* TASK INSTRUCTIONS *
Every line with the string "distribution" should be copied from the data.

DATASET EXCERPTS START

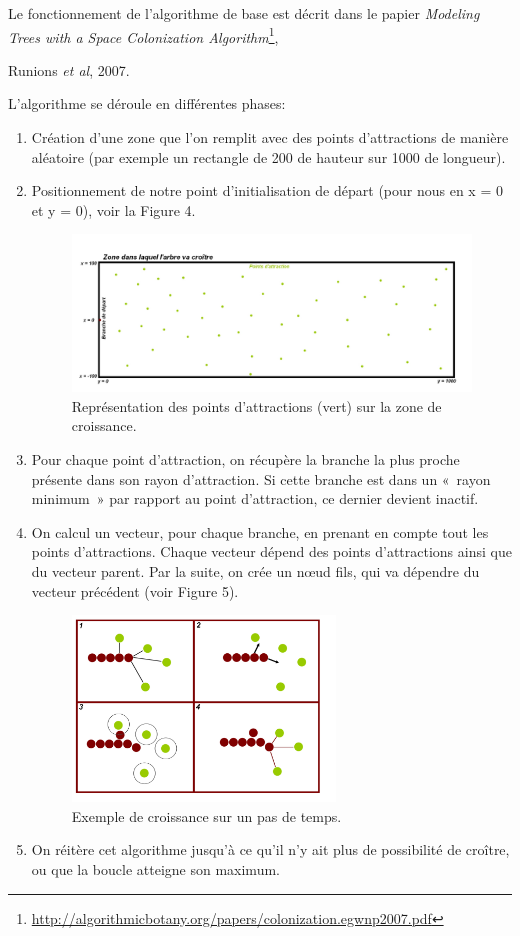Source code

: \documentclass[a4paper]{article}
\begin{document}
		Le fonctionnement de l’algorithme de base est décrit dans le papier \emph{Modeling Trees with a Space Colonization Algorithm}\footnote{\url{http://algorithmicbotany.org/papers/colonization.egwnp2007.pdf}}, {Runions \emph{et al}, 2007.
	
		L’algorithme se déroule en différentes phases:
		\begin{enumerate}
			\item Création d’une zone que l’on remplit avec des points d’attractions de manière aléatoire (par exemple un rectangle de 200 de hauteur sur 1000 de longueur). 
			\item Positionnement de notre point d'initialisation de départ (pour nous en x = 0 et y = 0), voir la Figure 4.

			\begin{figure}[!h]
				\centering
				\includegraphics[width=11cm]{./img/sc.jpg}
				\caption{Représentation des points d'attractions (vert) sur la zone de croissance.}
			\end{figure}
			\item Pour chaque point d’attraction, on récupère la branche la plus proche présente dans son rayon d’attraction. Si cette branche est dans un « rayon minimum » par rapport au point d’attraction, ce dernier devient inactif.

			\item On calcul un vecteur, pour chaque branche, en prenant en compte tout les points d’attractions. Chaque vecteur dépend des points d’attractions ainsi que du vecteur parent. Par la suite, on crée un nœud fils, qui va dépendre du vecteur précédent (voir Figure 5).
			\begin{figure}[!h]
				\centering
				\includegraphics[width=7cm]{./img/sc2.jpg}
				\caption{Exemple de croissance sur un pas de temps.}
			\end{figure}
			\item On réitère cet algorithme jusqu’à ce qu’il n’y ait plus de possibilité de croître, ou que la boucle atteigne son maximum.
		\end{enumerate}


}
\end{document}
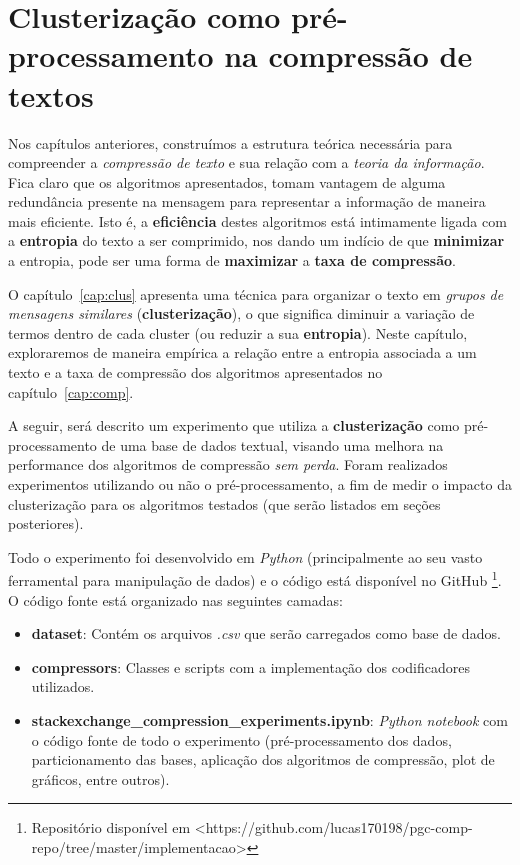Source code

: 
\chapter{Clusterização como pré-processamento na compressão de textos}
Nos capítulos anteriores, construímos a estrutura teórica necessária para compreender a \emph{compressão de texto} e sua relação com a \emph{teoria da informação}.
Fica claro que os algoritmos apresentados, tomam vantagem de alguma redundância presente na mensagem para representar a informação de maneira mais eficiente.
Isto é, a \textbf{eficiência} destes algoritmos está intimamente ligada com a \textbf{entropia} do texto a ser comprimido,
 nos dando um indício de que \textbf{minimizar} a entropia, pode ser uma forma de \textbf{maximizar} a \textbf{taxa de compressão}.
 
O capítulo~\ref{cap:clus} apresenta uma técnica para organizar o texto em \emph{grupos de mensagens similares} (\textbf{clusterização}), o que significa diminuir a variação de termos dentro de cada cluster (ou reduzir a sua \textbf{entropia}).
Neste capítulo, exploraremos de maneira empírica a relação entre a entropia associada a um texto e a taxa de compressão dos algoritmos apresentados no capítulo~\ref{cap:comp}.

A seguir, será descrito um experimento que utiliza a \textbf{clusterização} como pré-processamento de uma base de dados textual, visando uma melhora na performance dos algoritmos de compressão \emph{sem perda}.
Foram realizados experimentos utilizando ou não o pré-processamento, a fim de medir o impacto da clusterização para os algoritmos testados (que serão listados em seções posteriores).

Todo o experimento foi desenvolvido em \emph{Python} (principalmente ao seu vasto ferramental para manipulação de dados) e o código está disponível no GitHub \footnote{Repositório disponível em <https://github.com/lucas170198/pgc-comp-repo/tree/master/implementacao>}.
O código fonte está organizado nas seguintes camadas:
\begin{itemize}
	\item \textbf{dataset}: Contém os arquivos \emph{.csv} que serão carregados como base de dados.
	\item \textbf{compressors}: Classes e scripts com a implementação dos codificadores utilizados.
	\item \textbf{stackexchange\_compression\_experiments.ipynb}: \emph{Python notebook} com o código fonte de todo o experimento (pré-processamento dos dados, particionamento das bases, aplicação dos algoritmos de compressão, plot de gráficos, entre outros).
\end{itemize}
\pagebreak

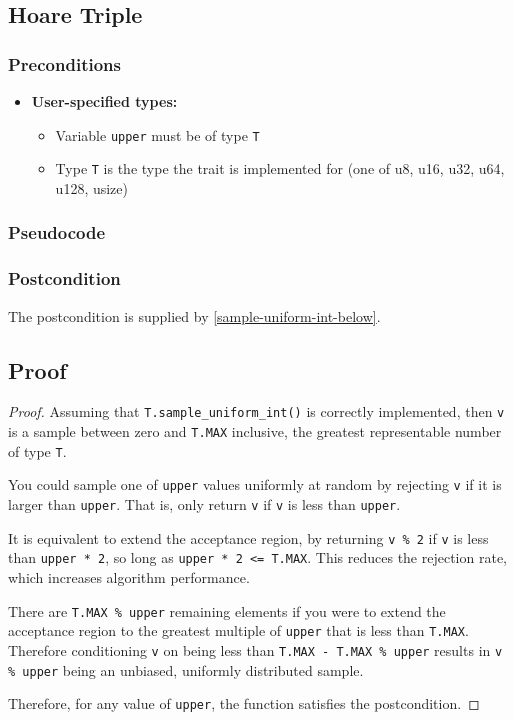 \documentclass{article}
\begin{document}
\subsection{Hoare Triple}
\subsubsection*{Preconditions}
\begin{itemize}
    \item \textbf{User-specified types:}
    \begin{itemize}
        \item Variable \texttt{upper} must be of type \texttt{T}
        \item Type \texttt{T} is the type the trait is implemented for (one of u8, u16, u32, u64, u128, usize)
    \end{itemize}
\end{itemize}

\subsubsection*{Pseudocode}



\subsubsection*{Postcondition}
The postcondition is supplied by \ref{sample-uniform-int-below}.

\subsection{Proof}
\begin{proof} 
\label{unsigned-integer-proof}
Assuming that \texttt{T.sample\_uniform\_int()} is correctly implemented,
then \texttt{v} is a sample between zero and \texttt{T.MAX} inclusive, the greatest representable number of type \texttt{T}.

You could sample one of \texttt{upper} values uniformly at random by rejecting \texttt{v} if it is larger than \texttt{upper}.
That is, only return \texttt{v} if \texttt{v} is less than \texttt{upper}.

It is equivalent to extend the acceptance region, 
by returning \texttt{v \% 2} if \texttt{v} is less than \texttt{upper * 2}, 
so long as \texttt{upper * 2 <= T.MAX}.
This reduces the rejection rate, which increases algorithm performance.

There are \texttt{T.MAX \% upper} remaining elements if you were to 
extend the acceptance region to the greatest multiple of \texttt{upper} that is less than \texttt{T.MAX}.
Therefore conditioning \texttt{v} on being less than \texttt{T.MAX - T.MAX \% upper} 
results in \texttt{v \% upper} being an unbiased, uniformly distributed sample.

\noindent Therefore, for any value of \texttt{upper}, the function satisfies the postcondition.
\end{proof}
\end{document}
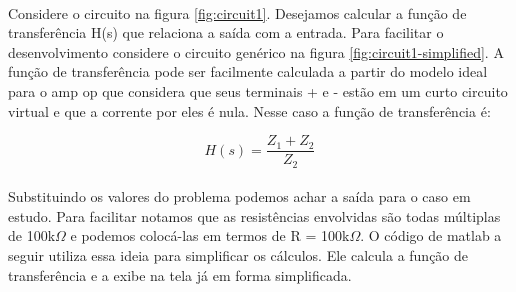 \documentclass[a4paper,11pt]{article}
\begin{document}
\paragraph{}Considere o circuito na figura \ref{fig:circuit1}. 
Desejamos calcular a função de transferência H(s) que relaciona
a saída com a entrada. Para facilitar o desenvolvimento considere
o circuito genérico na figura \ref{fig:circuit1-simplified}. 
A função de transferência pode ser facilmente calculada a partir
do modelo ideal para o amp op que considera que seus terminais
+ e - estão em um curto circuito virtual e que a corrente por 
eles é nula. Nesse caso a função de transferência é:

\begin{equation}
	H(s) = \frac{Z_1 + Z_2}{Z_2}
	\label{eq:exerc1-H}
\end{equation}
\paragraph{}Substituindo os valores do problema podemos achar 
a saída para o caso em estudo. Para facilitar notamos que as 
resistências envolvidas são todas múltiplas de 100k$\Omega$
e podemos colocá-las em termos de R = 100k$\Omega$. O código
de matlab a seguir utiliza essa ideia para simplificar os 
cálculos. Ele calcula a função de transferência e a exibe 
na tela já em forma simplificada.

	
\end{document}

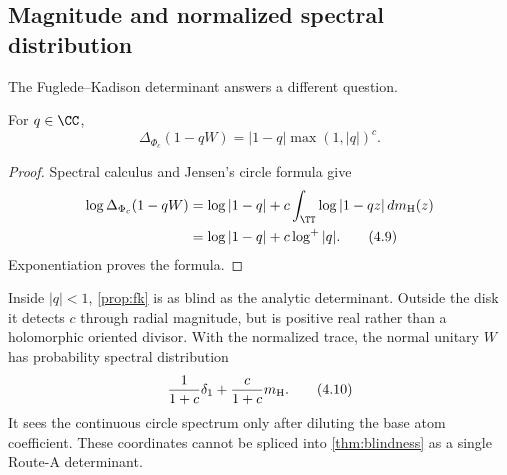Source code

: \subsection{Magnitude and normalized spectral distribution}

The Fuglede--Kadison determinant answers a different question.

\begin{proposition}
\label{prop:fk}
For $q\in\CC$,
\[
 \Delta_{\Phi_c}(1-qW)
 =|1-q|\max(1,|q|)^c.                                     \tag{4.8}
\]
\end{proposition}

\begin{proof}
Spectral calculus and Jensen's circle formula give
\begin{align}
 \log\Delta_{\Phi_c}(1-qW)
 &=\log|1-q|+c\int_\TT\log|1-qz|\,dm_{\rm H}(z)\\
 &=\log|1-q|+c\log^+|q|.                                 \tag{4.9}
\end{align}
Exponentiation proves the formula.
\end{proof}

Inside $|q|<1$, \cref{prop:fk} is as blind as the analytic determinant.
Outside the disk it detects $c$ through radial magnitude, but is positive
real rather than a holomorphic oriented divisor.  With the normalized trace,
the normal unitary $W$ has probability spectral distribution
\[
 \frac1{1+c}\delta_1+\frac{c}{1+c}m_{\rm H}.              \tag{4.10}
\]
It sees the continuous circle spectrum only after diluting the base atom
coefficient.  These coordinates cannot be spliced into \cref{thm:blindness}
as a single Route-A determinant.
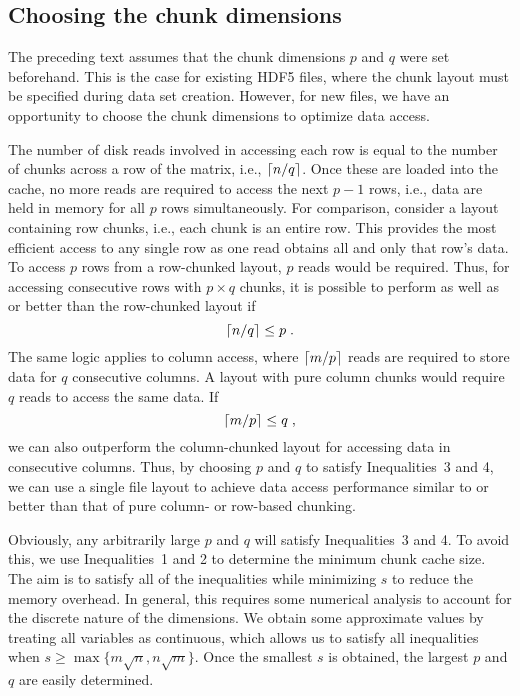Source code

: \documentclass{article}
\begin{document}

\subsection{Choosing the chunk dimensions}
The preceding text assumes that the chunk dimensions $p$ and $q$ were set beforehand.
This is the case for existing HDF5 files, where the chunk layout must be specified during data set creation.
However, for new files, we have an opportunity to choose the chunk dimensions to optimize data access.

The number of disk reads involved in accessing each row is equal to the number of chunks across a row of the matrix, i.e., $\left \lceil n/q \right \rceil$.
Once these are loaded into the cache, no more reads are required to access the next $p-1$ rows, i.e., data are held in memory for all $p$ rows simultaneously.
For comparison, consider a layout containing row chunks, i.e., each chunk is an entire row.
This provides the most efficient access to any single row as one read obtains all and only that row's data.
To access $p$ rows from a row-chunked layout, $p$ reads would be required.
Thus, for accessing consecutive rows with $p \times q$ chunks, it is possible to perform as well as or better than the row-chunked layout if 
\begin{equation}
\left \lceil n/q \right \rceil \le p \;.
\end{equation}
The same logic applies to column access, where $\left \lceil m/p \right \rceil$ reads are required to store data for $q$ consecutive columns.
A layout with pure column chunks would require $q$ reads to access the same data.
If 
\begin{equation}
\left \lceil m/p \right \rceil \le q \;,
\end{equation}
we can also outperform the column-chunked layout for accessing data in consecutive columns.
Thus, by choosing $p$ and $q$ to satisfy Inequalities~3 and 4, we can use a single file layout to achieve data access performance similar to or better than that of pure column- or row-based chunking.

Obviously, any arbitrarily large $p$ and $q$ will satisfy Inequalities~3 and 4.
To avoid this, we use Inequalities~1 and 2 to determine the minimum chunk cache size.
The aim is to satisfy all of the inequalities while minimizing $s$ to reduce the memory overhead.
In general, this requires some numerical analysis to account for the discrete nature of the dimensions.
We obtain some approximate values by treating all variables as continuous, which allows us to satisfy all inequalities when $s \ge \max\{m\sqrt{n}, n\sqrt{m}\}$.
Once the smallest $s$ is obtained, the largest $p$ and $q$ are easily determined.
\end{document}
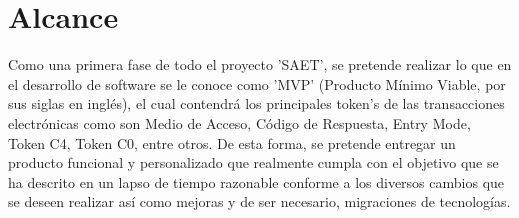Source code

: \section{Alcance}
Como una primera fase de todo el proyecto 'SAET', se pretende realizar lo que en el desarrollo de software se le conoce como 'MVP' (Producto Mínimo Viable, por sus siglas en inglés), el cual contendrá los principales token's de las transacciones electrónicas como son Medio de Acceso, Código de Respuesta, Entry Mode, Token C4, Token C0, entre otros. De esta forma, se pretende entregar un producto funcional y personalizado que realmente cumpla con el objetivo que se ha descrito en un lapso de tiempo razonable conforme a los diversos cambios que se deseen realizar así como mejoras y de ser necesario, migraciones de tecnologías.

DATASET EXCERPTS END

* EXERCISE OUTPUT *
: \subsection{Magnitude and normalized spectral distribution}
the normal unitary $W$ has probability spectral distribution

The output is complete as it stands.